> **EXERCISE PROMPT**: What the task requires is each entry, restated exactly.

> **DATA RECORDS**:
..........

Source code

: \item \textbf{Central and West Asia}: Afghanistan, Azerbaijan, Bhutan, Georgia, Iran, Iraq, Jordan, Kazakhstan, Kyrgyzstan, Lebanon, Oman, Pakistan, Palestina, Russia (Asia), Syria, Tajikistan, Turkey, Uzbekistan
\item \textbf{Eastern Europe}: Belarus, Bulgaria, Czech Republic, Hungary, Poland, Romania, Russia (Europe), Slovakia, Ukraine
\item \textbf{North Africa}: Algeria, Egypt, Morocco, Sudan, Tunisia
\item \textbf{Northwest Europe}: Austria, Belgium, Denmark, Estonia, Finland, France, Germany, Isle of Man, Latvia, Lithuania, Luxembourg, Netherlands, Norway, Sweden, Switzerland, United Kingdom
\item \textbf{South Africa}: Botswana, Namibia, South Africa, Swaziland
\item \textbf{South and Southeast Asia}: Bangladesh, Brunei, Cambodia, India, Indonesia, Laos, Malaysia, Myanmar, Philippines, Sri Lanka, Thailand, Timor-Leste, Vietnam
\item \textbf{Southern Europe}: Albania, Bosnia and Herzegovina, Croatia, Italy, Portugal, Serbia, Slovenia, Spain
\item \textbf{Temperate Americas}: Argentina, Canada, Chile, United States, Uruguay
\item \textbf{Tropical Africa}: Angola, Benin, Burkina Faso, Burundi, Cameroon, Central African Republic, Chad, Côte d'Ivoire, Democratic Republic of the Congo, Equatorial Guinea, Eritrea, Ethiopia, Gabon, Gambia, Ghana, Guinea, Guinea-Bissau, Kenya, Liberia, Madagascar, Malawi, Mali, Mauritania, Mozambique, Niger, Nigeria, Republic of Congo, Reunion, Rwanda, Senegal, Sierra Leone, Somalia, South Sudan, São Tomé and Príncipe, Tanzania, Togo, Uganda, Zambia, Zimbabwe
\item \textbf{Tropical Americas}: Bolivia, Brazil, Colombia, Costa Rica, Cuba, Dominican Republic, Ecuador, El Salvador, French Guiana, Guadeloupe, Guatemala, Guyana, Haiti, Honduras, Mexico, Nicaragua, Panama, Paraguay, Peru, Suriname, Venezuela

..........

> **ANSWER TO THE PROBLEM**:
Source code

: \item \textbf{Central and West Asia}: Afghanistan, Azerbaijan, Bhutan, Georgia, Iran, Iraq, Jordan, Kazakhstan, Kyrgyzstan, Lebanon, Oman, Pakistan, Palestina, Russia (Asia), Syria, Tajikistan, Turkey, Uzbekistan
\item \textbf{Eastern Europe}: Belarus, Bulgaria, Czech Republic, Hungary, Poland, Romania, Russia (Europe), Slovakia, Ukraine
\item \textbf{North Africa}: Algeria, Egypt, Morocco, Sudan, Tunisia
\item \textbf{Northwest Europe}: Austria, Belgium, Denmark, Estonia, Finland, France, Germany, Isle of Man, Latvia, Lithuania, Luxembourg, Netherlands, Norway, Sweden, Switzerland, United Kingdom
\item \textbf{South Africa}: Botswana, Namibia, South Africa, Swaziland
\item \textbf{South and Southeast Asia}: Bangladesh, Brunei, Cambodia, India, Indonesia, Laos, Malaysia, Myanmar, Philippines, Sri Lanka, Thailand, Timor-Leste, Vietnam
\item \textbf{Southern Europe}: Albania, Bosnia and Herzegovina, Croatia, Italy, Portugal, Serbia, Slovenia, Spain
\item \textbf{Temperate Americas}: Argentina, Canada, Chile, United States, Uruguay
\item \textbf{Tropical Africa}: Angola, Benin, Burkina Faso, Burundi, Cameroon, Central African Republic, Chad, Côte d'Ivoire, Democratic Republic of the Congo, Equatorial Guinea, Eritrea, Ethiopia, Gabon, Gambia, Ghana, Guinea, Guinea-Bissau, Kenya, Liberia, Madagascar, Malawi, Mali, Mauritania, Mozambique, Niger, Nigeria, Republic of Congo, Reunion, Rwanda, Senegal, Sierra Leone, Somalia, South Sudan, São Tomé and Príncipe, Tanzania, Togo, Uganda, Zambia, Zimbabwe
\item \textbf{Tropical Americas}: Bolivia, Brazil, Colombia, Costa Rica, Cuba, Dominican Republic, Ecuador, El Salvador, French Guiana, Guadeloupe, Guatemala, Guyana, Haiti, Honduras, Mexico, Nicaragua, Panama, Paraguay, Peru, Suriname, Venezuela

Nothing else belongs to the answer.